Start of Available records
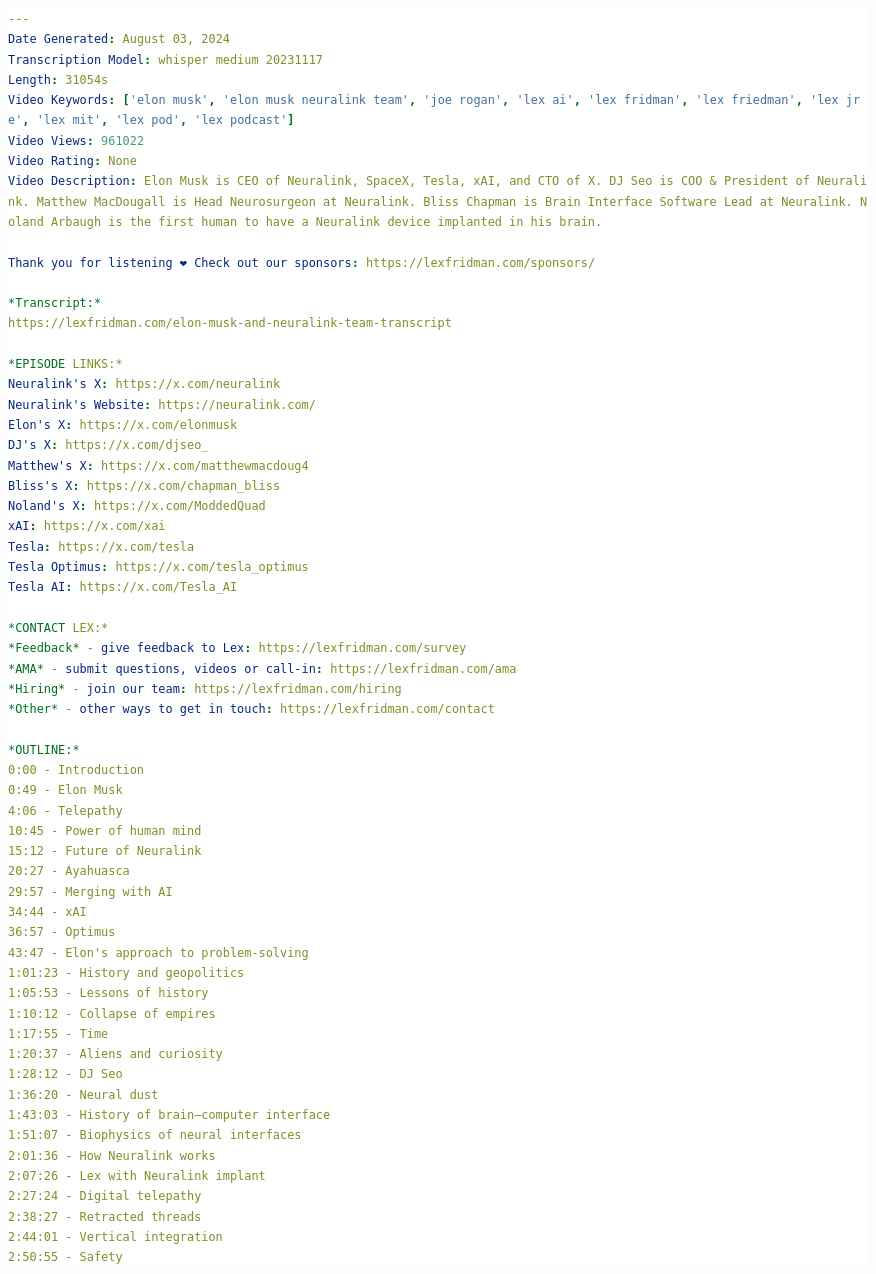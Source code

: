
 ```yaml
---
Date Generated: August 03, 2024
Transcription Model: whisper medium 20231117
Length: 31054s
Video Keywords: ['elon musk', 'elon musk neuralink team', 'joe rogan', 'lex ai', 'lex fridman', 'lex friedman', 'lex jre', 'lex mit', 'lex pod', 'lex podcast']
Video Views: 961022
Video Rating: None
Video Description: Elon Musk is CEO of Neuralink, SpaceX, Tesla, xAI, and CTO of X. DJ Seo is COO & President of Neuralink. Matthew MacDougall is Head Neurosurgeon at Neuralink. Bliss Chapman is Brain Interface Software Lead at Neuralink. Noland Arbaugh is the first human to have a Neuralink device implanted in his brain. 

Thank you for listening ❤ Check out our sponsors: https://lexfridman.com/sponsors/

*Transcript:*
https://lexfridman.com/elon-musk-and-neuralink-team-transcript

*EPISODE LINKS:*
Neuralink's X: https://x.com/neuralink
Neuralink's Website: https://neuralink.com/
Elon's X: https://x.com/elonmusk
DJ's X: https://x.com/djseo_
Matthew's X: https://x.com/matthewmacdoug4
Bliss's X: https://x.com/chapman_bliss
Noland's X: https://x.com/ModdedQuad
xAI: https://x.com/xai
Tesla: https://x.com/tesla
Tesla Optimus: https://x.com/tesla_optimus
Tesla AI: https://x.com/Tesla_AI

*CONTACT LEX:*
*Feedback* - give feedback to Lex: https://lexfridman.com/survey
*AMA* - submit questions, videos or call-in: https://lexfridman.com/ama
*Hiring* - join our team: https://lexfridman.com/hiring
*Other* - other ways to get in touch: https://lexfridman.com/contact

*OUTLINE:*
0:00 - Introduction
0:49 - Elon Musk
4:06 - Telepathy
10:45 - Power of human mind
15:12 - Future of Neuralink
20:27 - Ayahuasca
29:57 - Merging with AI
34:44 - xAI
36:57 - Optimus
43:47 - Elon's approach to problem-solving
1:01:23 - History and geopolitics
1:05:53 - Lessons of history
1:10:12 - Collapse of empires
1:17:55 - Time
1:20:37 - Aliens and curiosity
1:28:12 - DJ Seo
1:36:20 - Neural dust
1:43:03 - History of brain–computer interface
1:51:07 - Biophysics of neural interfaces
2:01:36 - How Neuralink works
2:07:26 - Lex with Neuralink implant
2:27:24 - Digital telepathy
2:38:27 - Retracted threads
2:44:01 - Vertical integration
2:50:55 - Safety
```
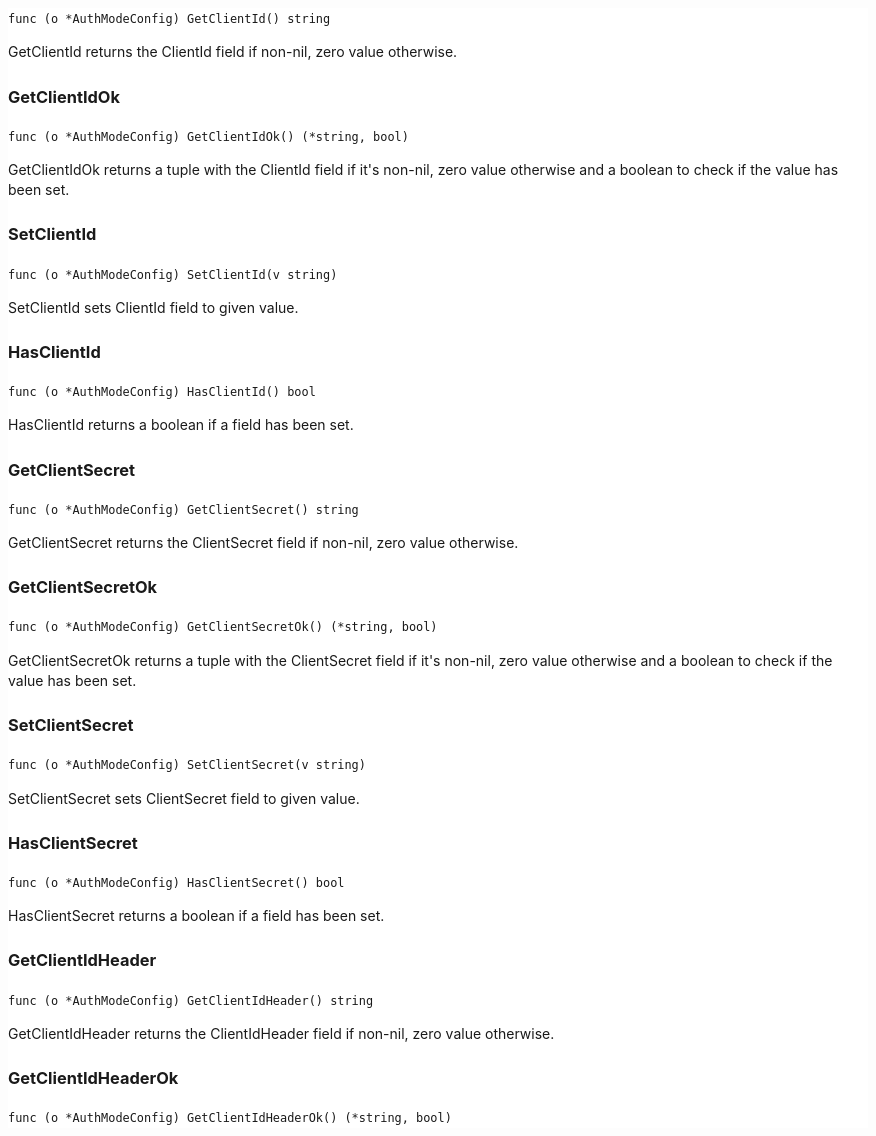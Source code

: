 `func (o *AuthModeConfig) GetClientId() string`

GetClientId returns the ClientId field if non-nil, zero value otherwise.

### GetClientIdOk

`func (o *AuthModeConfig) GetClientIdOk() (*string, bool)`

GetClientIdOk returns a tuple with the ClientId field if it's non-nil, zero value otherwise
and a boolean to check if the value has been set.

### SetClientId

`func (o *AuthModeConfig) SetClientId(v string)`

SetClientId sets ClientId field to given value.

### HasClientId

`func (o *AuthModeConfig) HasClientId() bool`

HasClientId returns a boolean if a field has been set.

### GetClientSecret

`func (o *AuthModeConfig) GetClientSecret() string`

GetClientSecret returns the ClientSecret field if non-nil, zero value otherwise.

### GetClientSecretOk

`func (o *AuthModeConfig) GetClientSecretOk() (*string, bool)`

GetClientSecretOk returns a tuple with the ClientSecret field if it's non-nil, zero value otherwise
and a boolean to check if the value has been set.

### SetClientSecret

`func (o *AuthModeConfig) SetClientSecret(v string)`

SetClientSecret sets ClientSecret field to given value.

### HasClientSecret

`func (o *AuthModeConfig) HasClientSecret() bool`

HasClientSecret returns a boolean if a field has been set.

### GetClientIdHeader

`func (o *AuthModeConfig) GetClientIdHeader() string`

GetClientIdHeader returns the ClientIdHeader field if non-nil, zero value otherwise.

### GetClientIdHeaderOk

`func (o *AuthModeConfig) GetClientIdHeaderOk() (*string, bool)`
End of Available records
- [Task statement]:
Reproduce the data above verbatim, minus any images.

- [Problem solution]:
Source code

:
 ```yaml
---
Date Generated: August 03, 2024
Transcription Model: whisper medium 20231117
Length: 31054s
Video Keywords: ['elon musk', 'elon musk neuralink team', 'joe rogan', 'lex ai', 'lex fridman', 'lex friedman', 'lex jre', 'lex mit', 'lex pod', 'lex podcast']
Video Views: 961022
Video Rating: None
Video Description: Elon Musk is CEO of Neuralink, SpaceX, Tesla, xAI, and CTO of X. DJ Seo is COO & President of Neuralink. Matthew MacDougall is Head Neurosurgeon at Neuralink. Bliss Chapman is Brain Interface Software Lead at Neuralink. Noland Arbaugh is the first human to have a Neuralink device implanted in his brain. 

Thank you for listening ❤ Check out our sponsors: https://lexfridman.com/sponsors/

*Transcript:*
https://lexfridman.com/elon-musk-and-neuralink-team-transcript

*EPISODE LINKS:*
Neuralink's X: https://x.com/neuralink
Neuralink's Website: https://neuralink.com/
Elon's X: https://x.com/elonmusk
DJ's X: https://x.com/djseo_
Matthew's X: https://x.com/matthewmacdoug4
Bliss's X: https://x.com/chapman_bliss
Noland's X: https://x.com/ModdedQuad
xAI: https://x.com/xai
Tesla: https://x.com/tesla
Tesla Optimus: https://x.com/tesla_optimus
Tesla AI: https://x.com/Tesla_AI

*CONTACT LEX:*
*Feedback* - give feedback to Lex: https://lexfridman.com/survey
*AMA* - submit questions, videos or call-in: https://lexfridman.com/ama
*Hiring* - join our team: https://lexfridman.com/hiring
*Other* - other ways to get in touch: https://lexfridman.com/contact

*OUTLINE:*
0:00 - Introduction
0:49 - Elon Musk
4:06 - Telepathy
10:45 - Power of human mind
15:12 - Future of Neuralink
20:27 - Ayahuasca
29:57 - Merging with AI
34:44 - xAI
36:57 - Optimus
43:47 - Elon's approach to problem-solving
1:01:23 - History and geopolitics
1:05:53 - Lessons of history
1:10:12 - Collapse of empires
1:17:55 - Time
1:20:37 - Aliens and curiosity
1:28:12 - DJ Seo
1:36:20 - Neural dust
1:43:03 - History of brain–computer interface
1:51:07 - Biophysics of neural interfaces
2:01:36 - How Neuralink works
2:07:26 - Lex with Neuralink implant
2:27:24 - Digital telepathy
2:38:27 - Retracted threads
2:44:01 - Vertical integration
2:50:55 - Safety
```
Source code

: `func (o *AuthModeConfig) GetClientId() string`

GetClientId returns the ClientId field if non-nil, zero value otherwise.

### GetClientIdOk

`func (o *AuthModeConfig) GetClientIdOk() (*string, bool)`

GetClientIdOk returns a tuple with the ClientId field if it's non-nil, zero value otherwise
and a boolean to check if the value has been set.

### SetClientId

`func (o *AuthModeConfig) SetClientId(v string)`

SetClientId sets ClientId field to given value.

### HasClientId

`func (o *AuthModeConfig) HasClientId() bool`

HasClientId returns a boolean if a field has been set.

### GetClientSecret

`func (o *AuthModeConfig) GetClientSecret() string`

GetClientSecret returns the ClientSecret field if non-nil, zero value otherwise.

### GetClientSecretOk

`func (o *AuthModeConfig) GetClientSecretOk() (*string, bool)`

GetClientSecretOk returns a tuple with the ClientSecret field if it's non-nil, zero value otherwise
and a boolean to check if the value has been set.

### SetClientSecret

`func (o *AuthModeConfig) SetClientSecret(v string)`

SetClientSecret sets ClientSecret field to given value.

### HasClientSecret

`func (o *AuthModeConfig) HasClientSecret() bool`

HasClientSecret returns a boolean if a field has been set.

### GetClientIdHeader

`func (o *AuthModeConfig) GetClientIdHeader() string`

GetClientIdHeader returns the ClientIdHeader field if non-nil, zero value otherwise.

### GetClientIdHeaderOk

`func (o *AuthModeConfig) GetClientIdHeaderOk() (*string, bool)`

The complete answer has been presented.